Dr. Handerson was professor of hygiene and sanitary science in the medical department of the University of Wooster, 1894–96, and the same in the Cleveland College of Physicians and Surgeons (medical department of Ohio Wesleyan University) 1896 to 1907. He was a member of the Cuyahoga County Medical Society and its president in 1895; also a member of the Cleveland Academy of Medicine, of the Ohio State Medical Society, and of the American Medical Association. He was one of the founders of the Cleveland Medical Library Association and its president from 1896 to 1902. He was a lifelong member and trusted officer of the Episcopal Church. In later life Dr. Handerson retired entirely from practice, and two years before his death became totally blind, though retaining his other faculties perfectly until two days before his death, which occurred April 23, 1918, from cerebral hemorrhage.

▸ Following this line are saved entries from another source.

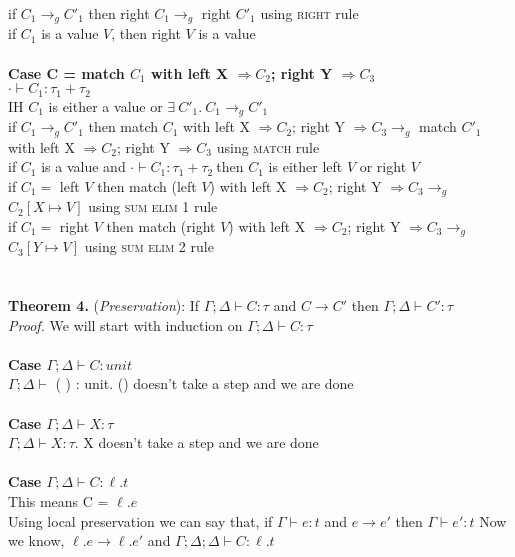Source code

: \documentclass{article}
\begin{document}
if $C_1 \to_g C'_1$ then right $C_1 \to_g$ right $C'_1$ using \textsc{right} rule\\
if $C_1$ is a value $V$, then right $V$ is a value\\ \\
\textbf{Case C = match $C_1$ with left X $\Rightarrow C_2$; right Y $\Rightarrow C_3$}\\
$\cdot \vdash C_1: \tau_1 + \tau_2$\\
IH $C_1$ is either a value or $  \exists \ C'_1.\ C_1 \to_g C'_1 $ \\
if $C_1 \to_g C'_1$ then match $C_1$ with left X $\Rightarrow C_2$; right Y $\Rightarrow C_3 \to_g$ match $C'_1$ with left X $\Rightarrow C_2$; right Y $\Rightarrow C_3$ using \textsc{match} rule\\
if $C_1$ is a value and $\cdot \vdash C_1: \tau_1 + \tau_2\ $then $C_1$ is either left $V$ or right $V$\\
if $C_1 = $ left $V$ then match (left $V$) with left X $\Rightarrow C_2$; right Y $\Rightarrow C_3 \to_g$ $C_2[X \mapsto V]$ using \textsc{sum elim 1} rule\\
if $C_1 = $ right $V$ then match (right $V$) with left X $\Rightarrow C_2$; right Y $\Rightarrow C_3 \to_g$ $C_3[Y \mapsto V]$ using \textsc{sum elim 2} rule\\
\\
\\
\textbf{Theorem 4.} (\textit{Preservation}): If $\Gamma;\Delta \vdash C : \tau$ and  $C \to C'$ then $\Gamma;\Delta \vdash C' : \tau$
  \\
\textit{Proof.} We will start with induction on $\Gamma;\Delta \vdash C : \tau$ \\ \\
\textbf{Case $\Gamma; \Delta \vdash C : unit$} \\
 $\Gamma; \Delta \vdash $ ( ) : unit. () doesn't take a step and we are done \\ \\
\textbf{Case $\Gamma; \Delta \vdash X : \tau$}       \\ 
$\Gamma; \Delta \vdash X : \tau$. X doesn't take a step and we are done \\ \\
\textbf{Case $\Gamma; \Delta \vdash C : \ell.t$}       \\ 
This means C = $\ell.e$ \\
Using local preservation we can say that, if $\Gamma \vdash e : t$ and  $e \to e'$ then $\Gamma \vdash e' : t$
Now we know, $\ell.e \to \ell.e'$ and $\Gamma; \Delta; \Delta \vdash C : \ell.t$  \\
\end{document}
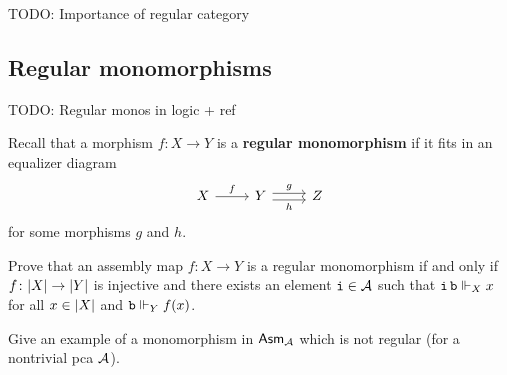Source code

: \textcolor{Mulberry}{TODO: Importance of regular category}

\subsection{Regular monomorphisms}
\textcolor{Mulberry}{TODO: Regular monos in logic + ref}

Recall that a morphism \(f \colon X \to Y\) is a \textbf{regular monomorphism}
if it fits in an equalizer diagram
\[
  \begin{tikzcd}
    X \ar[r,"f"]
    & Y \ar[r,shift left, "g"]\ar[r, shift right, "h"']
    & Z
  \end{tikzcd}
\]
for some morphisms \(g\) and \(h\).

\begin{exercise}%
  \label{exer:characterize-regular-monos}
  Prove that an assembly map \(f \colon X \to Y\) is a regular monomorphism if
  and only if \(f \colon \carrier{X} \to \carrier{Y}\) is injective and there
  exists an element \(\pca{i} \in \AA\) such that
  \(\pca{i}\pca{b} \realizes_X x\) for all \(x \in \carrier{X}\) and
  \(\pca{b} \realizes_Y f(x)\).
\end{exercise}

\begin{exercise}\label{exer:mono-but-not-regular-mono}
  Give an example of a monomorphism in \(\Asm{\AA}\) which is not regular (for a
  nontrivial pca \(\AA\)).
\end{exercise}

Educated in the North and South, and having many associations and friendships on both sides of the Mason and Dixon Line, naturally of a judicial and philosophical mind, Dr. Handerson was broad in his views and sympathies, and his opinion on any subject was much valued by his colleagues. He was tall and dignified in appearance, quiet in manner, yet genial. His sterling character was recognized, and he was held in high regard by both profession and laity.